__Task instructions__.
Every entry should be repeated exactly as written.

Data items:
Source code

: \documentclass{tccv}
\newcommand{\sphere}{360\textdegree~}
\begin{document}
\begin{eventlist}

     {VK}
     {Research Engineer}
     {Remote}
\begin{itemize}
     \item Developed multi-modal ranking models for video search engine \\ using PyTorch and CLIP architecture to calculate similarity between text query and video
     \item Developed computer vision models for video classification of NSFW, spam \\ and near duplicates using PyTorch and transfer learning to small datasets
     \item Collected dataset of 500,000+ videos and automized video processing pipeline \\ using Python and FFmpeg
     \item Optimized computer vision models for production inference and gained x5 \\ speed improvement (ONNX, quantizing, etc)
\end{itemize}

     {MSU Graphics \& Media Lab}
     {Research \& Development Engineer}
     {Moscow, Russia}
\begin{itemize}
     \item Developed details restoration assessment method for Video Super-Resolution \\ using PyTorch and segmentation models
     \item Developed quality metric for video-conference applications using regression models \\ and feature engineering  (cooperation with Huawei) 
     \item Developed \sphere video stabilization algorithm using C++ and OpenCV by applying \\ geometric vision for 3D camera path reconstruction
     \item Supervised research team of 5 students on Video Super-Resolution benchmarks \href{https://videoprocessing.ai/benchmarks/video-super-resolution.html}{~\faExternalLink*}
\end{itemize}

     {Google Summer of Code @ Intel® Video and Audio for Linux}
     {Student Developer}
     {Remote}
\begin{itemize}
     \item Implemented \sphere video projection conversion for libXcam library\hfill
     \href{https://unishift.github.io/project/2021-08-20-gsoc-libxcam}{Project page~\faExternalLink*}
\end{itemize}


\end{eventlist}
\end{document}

__Expected answer__.
Source code

: \documentclass{tccv}
\newcommand{\sphere}{360\textdegree~}
\begin{document}
\begin{eventlist}

     {VK}
     {Research Engineer}
     {Remote}
\begin{itemize}
     \item Developed multi-modal ranking models for video search engine \\ using PyTorch and CLIP architecture to calculate similarity between text query and video
     \item Developed computer vision models for video classification of NSFW, spam \\ and near duplicates using PyTorch and transfer learning to small datasets
     \item Collected dataset of 500,000+ videos and automized video processing pipeline \\ using Python and FFmpeg
     \item Optimized computer vision models for production inference and gained x5 \\ speed improvement (ONNX, quantizing, etc)
\end{itemize}

     {MSU Graphics \& Media Lab}
     {Research \& Development Engineer}
     {Moscow, Russia}
\begin{itemize}
     \item Developed details restoration assessment method for Video Super-Resolution \\ using PyTorch and segmentation models
     \item Developed quality metric for video-conference applications using regression models \\ and feature engineering  (cooperation with Huawei) 
     \item Developed \sphere video stabilization algorithm using C++ and OpenCV by applying \\ geometric vision for 3D camera path reconstruction
     \item Supervised research team of 5 students on Video Super-Resolution benchmarks \href{https://videoprocessing.ai/benchmarks/video-super-resolution.html}{~\faExternalLink*}
\end{itemize}

     {Google Summer of Code @ Intel® Video and Audio for Linux}
     {Student Developer}
     {Remote}
\begin{itemize}
     \item Implemented \sphere video projection conversion for libXcam library\hfill
     \href{https://unishift.github.io/project/2021-08-20-gsoc-libxcam}{Project page~\faExternalLink*}
\end{itemize}


\end{eventlist}
\end{document}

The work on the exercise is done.